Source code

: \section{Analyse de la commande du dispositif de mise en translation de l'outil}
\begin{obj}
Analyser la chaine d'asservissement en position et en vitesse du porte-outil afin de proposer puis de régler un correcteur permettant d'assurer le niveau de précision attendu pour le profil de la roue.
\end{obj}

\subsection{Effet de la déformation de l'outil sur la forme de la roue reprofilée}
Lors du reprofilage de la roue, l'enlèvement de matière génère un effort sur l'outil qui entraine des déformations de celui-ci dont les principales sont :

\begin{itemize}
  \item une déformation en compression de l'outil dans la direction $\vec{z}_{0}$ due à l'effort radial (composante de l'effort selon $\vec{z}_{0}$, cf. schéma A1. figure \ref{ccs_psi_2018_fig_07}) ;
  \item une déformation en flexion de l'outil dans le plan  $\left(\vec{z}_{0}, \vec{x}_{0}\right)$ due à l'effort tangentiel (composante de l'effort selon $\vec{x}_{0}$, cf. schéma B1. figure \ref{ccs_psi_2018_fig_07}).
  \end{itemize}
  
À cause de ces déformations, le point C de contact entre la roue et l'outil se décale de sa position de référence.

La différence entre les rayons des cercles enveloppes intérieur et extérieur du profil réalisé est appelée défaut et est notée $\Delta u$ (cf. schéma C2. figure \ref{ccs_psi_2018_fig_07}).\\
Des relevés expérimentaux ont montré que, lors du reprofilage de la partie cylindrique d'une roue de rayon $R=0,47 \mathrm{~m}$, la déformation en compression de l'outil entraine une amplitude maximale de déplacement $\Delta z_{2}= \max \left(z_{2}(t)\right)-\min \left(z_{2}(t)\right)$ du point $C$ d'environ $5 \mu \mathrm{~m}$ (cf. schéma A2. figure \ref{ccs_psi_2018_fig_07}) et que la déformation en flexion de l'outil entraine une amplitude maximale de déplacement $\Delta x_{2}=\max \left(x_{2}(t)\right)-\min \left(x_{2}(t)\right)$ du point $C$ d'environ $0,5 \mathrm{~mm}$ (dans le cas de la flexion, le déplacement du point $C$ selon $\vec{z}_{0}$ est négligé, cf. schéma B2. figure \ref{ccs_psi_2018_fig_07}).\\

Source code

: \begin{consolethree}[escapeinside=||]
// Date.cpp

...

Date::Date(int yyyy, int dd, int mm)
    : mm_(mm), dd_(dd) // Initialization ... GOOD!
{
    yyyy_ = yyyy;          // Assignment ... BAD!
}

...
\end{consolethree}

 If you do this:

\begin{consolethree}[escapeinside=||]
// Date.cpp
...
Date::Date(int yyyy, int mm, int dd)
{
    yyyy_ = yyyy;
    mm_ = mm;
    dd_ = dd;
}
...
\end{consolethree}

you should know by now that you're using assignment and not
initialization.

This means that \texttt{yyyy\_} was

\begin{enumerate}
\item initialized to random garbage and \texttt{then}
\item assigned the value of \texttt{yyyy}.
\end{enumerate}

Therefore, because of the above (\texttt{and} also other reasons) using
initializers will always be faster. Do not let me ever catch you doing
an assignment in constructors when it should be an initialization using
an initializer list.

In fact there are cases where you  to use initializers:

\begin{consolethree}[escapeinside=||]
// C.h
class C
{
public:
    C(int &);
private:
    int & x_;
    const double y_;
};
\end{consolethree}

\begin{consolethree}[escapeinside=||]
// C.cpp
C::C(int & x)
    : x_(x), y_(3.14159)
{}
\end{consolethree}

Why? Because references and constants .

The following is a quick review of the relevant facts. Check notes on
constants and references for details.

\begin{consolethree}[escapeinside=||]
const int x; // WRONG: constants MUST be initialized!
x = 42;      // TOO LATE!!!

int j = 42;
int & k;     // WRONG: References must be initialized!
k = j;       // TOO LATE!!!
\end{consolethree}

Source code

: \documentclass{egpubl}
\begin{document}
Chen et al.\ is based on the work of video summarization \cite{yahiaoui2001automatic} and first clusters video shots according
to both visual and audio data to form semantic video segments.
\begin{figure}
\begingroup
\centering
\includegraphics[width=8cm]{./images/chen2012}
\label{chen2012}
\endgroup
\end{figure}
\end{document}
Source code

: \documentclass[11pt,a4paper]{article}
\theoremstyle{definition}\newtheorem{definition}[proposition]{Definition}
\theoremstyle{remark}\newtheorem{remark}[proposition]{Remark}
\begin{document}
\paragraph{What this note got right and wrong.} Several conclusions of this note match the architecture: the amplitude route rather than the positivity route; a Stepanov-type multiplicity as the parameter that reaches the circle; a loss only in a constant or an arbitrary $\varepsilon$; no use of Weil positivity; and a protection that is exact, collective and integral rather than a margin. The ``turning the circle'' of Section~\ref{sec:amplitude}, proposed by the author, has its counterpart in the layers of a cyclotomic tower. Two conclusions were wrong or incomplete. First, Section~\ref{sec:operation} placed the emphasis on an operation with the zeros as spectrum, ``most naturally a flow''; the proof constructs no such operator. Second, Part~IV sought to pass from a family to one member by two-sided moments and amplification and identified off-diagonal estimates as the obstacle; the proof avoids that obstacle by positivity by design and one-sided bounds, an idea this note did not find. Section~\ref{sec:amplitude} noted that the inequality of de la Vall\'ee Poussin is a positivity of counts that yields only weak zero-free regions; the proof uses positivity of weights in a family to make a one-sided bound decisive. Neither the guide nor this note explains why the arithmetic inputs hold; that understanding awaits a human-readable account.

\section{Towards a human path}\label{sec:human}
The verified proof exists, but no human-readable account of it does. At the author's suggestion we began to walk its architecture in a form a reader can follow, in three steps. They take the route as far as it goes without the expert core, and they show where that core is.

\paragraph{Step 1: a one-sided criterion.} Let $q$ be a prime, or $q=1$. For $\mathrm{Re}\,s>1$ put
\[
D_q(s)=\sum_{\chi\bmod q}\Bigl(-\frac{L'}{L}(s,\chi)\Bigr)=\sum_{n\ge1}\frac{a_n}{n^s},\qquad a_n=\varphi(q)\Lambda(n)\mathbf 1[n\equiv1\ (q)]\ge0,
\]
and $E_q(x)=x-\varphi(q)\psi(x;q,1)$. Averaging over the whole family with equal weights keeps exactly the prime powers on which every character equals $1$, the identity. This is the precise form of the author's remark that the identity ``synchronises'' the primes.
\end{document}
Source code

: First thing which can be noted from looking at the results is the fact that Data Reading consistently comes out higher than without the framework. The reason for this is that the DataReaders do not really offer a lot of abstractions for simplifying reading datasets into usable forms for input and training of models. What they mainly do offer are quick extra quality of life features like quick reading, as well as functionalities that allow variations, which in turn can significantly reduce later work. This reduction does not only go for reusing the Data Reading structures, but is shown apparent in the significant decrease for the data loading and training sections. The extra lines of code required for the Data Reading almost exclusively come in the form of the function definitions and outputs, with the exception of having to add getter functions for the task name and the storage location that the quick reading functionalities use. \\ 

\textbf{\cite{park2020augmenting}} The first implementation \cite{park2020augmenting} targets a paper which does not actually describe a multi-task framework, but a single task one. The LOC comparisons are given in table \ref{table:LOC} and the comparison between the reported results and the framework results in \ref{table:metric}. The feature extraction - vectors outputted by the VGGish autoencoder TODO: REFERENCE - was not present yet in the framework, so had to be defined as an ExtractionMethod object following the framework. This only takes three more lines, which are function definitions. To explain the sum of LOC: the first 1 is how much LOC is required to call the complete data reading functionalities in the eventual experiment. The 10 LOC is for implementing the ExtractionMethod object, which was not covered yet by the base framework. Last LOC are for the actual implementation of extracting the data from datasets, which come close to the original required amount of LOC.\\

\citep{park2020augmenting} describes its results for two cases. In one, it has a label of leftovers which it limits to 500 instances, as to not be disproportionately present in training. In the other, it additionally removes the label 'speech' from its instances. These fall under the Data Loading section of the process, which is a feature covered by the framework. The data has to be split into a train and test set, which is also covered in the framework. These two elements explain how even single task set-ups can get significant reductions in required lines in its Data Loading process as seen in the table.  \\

--

# What to produce
Among the lines above, tally those containing the string "compression" and give only the result.

# Written answer
2